Source texts of formatted documents
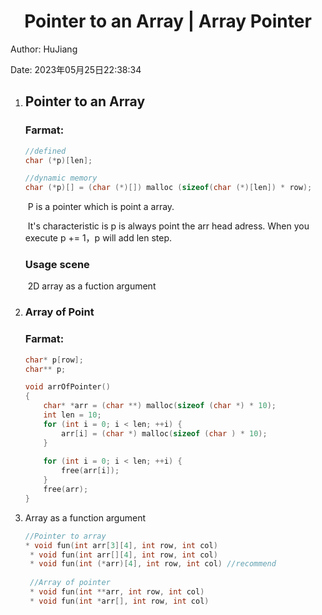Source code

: <h1 align = "center">Pointer to an Array | Array Pointer
</h1>



Author: HuJiang

Date: 2023年05月25日22:38:34

1. ## Pointer to an Array

   ### 	Farmat:

   ```c
   //defined
   char (*p)[len];
   
   //dynamic memory
   char (*p)[] = (char (*)[]) malloc (sizeof(char (*)[len]) * row);
   ```

   ​	P is a pointer which is point a array. 

   ​	It's characteristic is  p is always point the arr head adress. When you execute p += 1，p will add len step. 

   ### 	Usage scene

   ​			2D array as a fuction argument		

1. ### Array of Point

   ### 	Farmat:

   ```c
   char* p[row];
   char** p;
   
   void arrOfPointer()
   {
       char* *arr = (char **) malloc(sizeof (char *) * 10);
       int len = 10;
       for (int i = 0; i < len; ++i) {
           arr[i] = (char *) malloc(sizeof (char ) * 10);
       }
       
       for (int i = 0; i < len; ++i) {
           free(arr[i]);
       }
       free(arr);
   }
   ```

1. Array as a function argument

   ```c
   //Pointer to array
   * void fun(int arr[3][4], int row, int col)
    * void fun(int arr[][4], int row, int col)
    * void fun(int (*arr)[4], int row, int col) //recommend
    
    //Array of pointer
    * void fun(int **arr, int row, int col)
    * void fun(int *arr[], int row, int col)
   ```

> [Activity]: Where an entry contains an image, skip the image and write out the rest exactly.

> [Task answer]:
Source code

: <h1 align = "center">Pointer to an Array | Array Pointer
</h1>



Author: HuJiang

Date: 2023年05月25日22:38:34

1. ## Pointer to an Array

   ### 	Farmat:

   ```c
   //defined
   char (*p)[len];
   
   //dynamic memory
   char (*p)[] = (char (*)[]) malloc (sizeof(char (*)[len]) * row);
   ```

   ​	P is a pointer which is point a array. 

   ​	It's characteristic is  p is always point the arr head adress. When you execute p += 1，p will add len step. 

   ### 	Usage scene

   ​			2D array as a fuction argument		

1. ### Array of Point

   ### 	Farmat:

   ```c
   char* p[row];
   char** p;
   
   void arrOfPointer()
   {
       char* *arr = (char **) malloc(sizeof (char *) * 10);
       int len = 10;
       for (int i = 0; i < len; ++i) {
           arr[i] = (char *) malloc(sizeof (char ) * 10);
       }
       
       for (int i = 0; i < len; ++i) {
           free(arr[i]);
       }
       free(arr);
   }
   ```

1. Array as a function argument

   ```c
   //Pointer to array
   * void fun(int arr[3][4], int row, int col)
    * void fun(int arr[][4], int row, int col)
    * void fun(int (*arr)[4], int row, int col) //recommend
    
    //Array of pointer
    * void fun(int **arr, int row, int col)
    * void fun(int *arr[], int row, int col)
   ```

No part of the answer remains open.